He de reconocerlo: el Derecho, lo jurídico, es mi pasión. Siento por
él tanto entusiasmo como por la vida. Y es que el Derecho es vida, o, al menos,
debería serlo.
Hay una vieja polémica entre sociólogos y juristas sobre si la vida
social debe venir marcada por las leyes, por lo jurídico; o si, por el
contrario, el deber del legislador es plasmar por escrito y de forma ordenada
las creencias y realidades sociales.
¿Se puede cambiar la sociedad por decreto?. Desde luego, es una gran
tentación para cualquier gobernante. Es como resolver los problemas con una
“barita mágica”: tan bonito como inútil.
Los romanos, hace más de 2.500 años, fueron los pioneros en nuestra
cultura en crear normas que han llegado hasta nosotros y en las que se
fundamenta nuestra estructura jurídica. Y lo hicieron muy apegados a la vida
social de cada ciudad.
El “ius civile”, el derecho civil, era el derecho de los ciudadanos
romanos, el derecho que cada pueblo creaba para sí, el propio de cada ciudad.
Contenía todo el sistema jurídico, todas las normas, no sólo las civiles,
también las penales o administrativas. No era aplicable a los no romanos, que
también tenían sus normas: el llamado “ius gentium” o derecho de los extranjeros.
En Roma no había duda: la labor de los jurisprudentes, de los
conocedores del Derecho, era consagrar como norma lo que ya lo era en la vida
social. El único legislador era el pueblo que, al enfrentar los problemas de
convivencia y las necesidades vitales, creaba normas que los solucionaban y
atendían, evitando conflictos.
Figuras jurídicas como el testamento, el usufructo, el derecho de
superficie o la compraventa, son soluciones a realidades actuales que también
lo fueron para los romanos, y a las que ellos dieron forma que, con el paso de
los siglos, sólo han cambiado en matices, no en su esencia.
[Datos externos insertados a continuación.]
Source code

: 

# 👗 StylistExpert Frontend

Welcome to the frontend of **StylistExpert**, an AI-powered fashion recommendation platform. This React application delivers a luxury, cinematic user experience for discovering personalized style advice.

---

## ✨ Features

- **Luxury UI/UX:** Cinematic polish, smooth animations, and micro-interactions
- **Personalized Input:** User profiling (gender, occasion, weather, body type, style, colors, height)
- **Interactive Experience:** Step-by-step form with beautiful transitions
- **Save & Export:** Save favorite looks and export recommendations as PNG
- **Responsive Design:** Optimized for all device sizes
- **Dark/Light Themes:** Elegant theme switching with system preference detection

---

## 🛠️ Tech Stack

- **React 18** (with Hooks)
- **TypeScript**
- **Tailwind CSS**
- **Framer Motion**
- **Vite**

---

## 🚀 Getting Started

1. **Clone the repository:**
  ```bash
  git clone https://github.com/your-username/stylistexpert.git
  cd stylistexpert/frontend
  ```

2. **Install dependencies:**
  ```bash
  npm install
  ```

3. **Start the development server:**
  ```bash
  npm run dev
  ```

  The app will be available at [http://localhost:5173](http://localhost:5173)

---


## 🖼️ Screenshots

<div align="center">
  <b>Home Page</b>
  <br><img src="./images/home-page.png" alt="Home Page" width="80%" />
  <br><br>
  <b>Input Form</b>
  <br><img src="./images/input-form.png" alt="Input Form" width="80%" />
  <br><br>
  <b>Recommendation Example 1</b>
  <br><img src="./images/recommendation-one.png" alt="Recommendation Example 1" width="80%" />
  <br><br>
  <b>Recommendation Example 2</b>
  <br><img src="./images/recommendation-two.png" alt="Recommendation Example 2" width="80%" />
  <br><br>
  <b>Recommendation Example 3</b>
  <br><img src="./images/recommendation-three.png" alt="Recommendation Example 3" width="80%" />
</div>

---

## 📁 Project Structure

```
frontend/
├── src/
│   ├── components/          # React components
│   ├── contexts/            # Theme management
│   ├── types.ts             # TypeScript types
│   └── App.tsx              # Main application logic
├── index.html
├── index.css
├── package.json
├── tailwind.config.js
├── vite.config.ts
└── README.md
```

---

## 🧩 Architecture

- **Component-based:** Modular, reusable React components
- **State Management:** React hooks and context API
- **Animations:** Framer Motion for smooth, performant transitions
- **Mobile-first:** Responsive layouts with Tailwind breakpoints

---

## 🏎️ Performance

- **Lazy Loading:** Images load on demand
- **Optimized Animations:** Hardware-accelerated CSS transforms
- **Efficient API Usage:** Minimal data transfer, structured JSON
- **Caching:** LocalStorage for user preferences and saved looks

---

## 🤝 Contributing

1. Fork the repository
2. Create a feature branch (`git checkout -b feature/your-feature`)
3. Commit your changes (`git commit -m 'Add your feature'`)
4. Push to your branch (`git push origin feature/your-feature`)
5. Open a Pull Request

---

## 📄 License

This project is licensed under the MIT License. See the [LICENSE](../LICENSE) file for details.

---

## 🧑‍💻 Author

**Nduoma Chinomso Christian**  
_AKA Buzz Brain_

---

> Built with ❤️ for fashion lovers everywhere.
Sí, el Derecho, lo jurídico, es la vida misma, debe serlo siempre. Por
ello, cualquier legislador que trate de imponer una norma en contra de las
creencias y costumbres de sus conciudadanos, se dirige al fracaso, a que éstos
diriman sus conflictos de espaldas a la norma de laboratorio y, de paso, llenen
los bolsillos de los profesionales del Derecho: los abogados, que buscarán las
vueltas a las normas escritas para llegar a fines distintos de los previstos
por aquel prepotente e iluso legislador.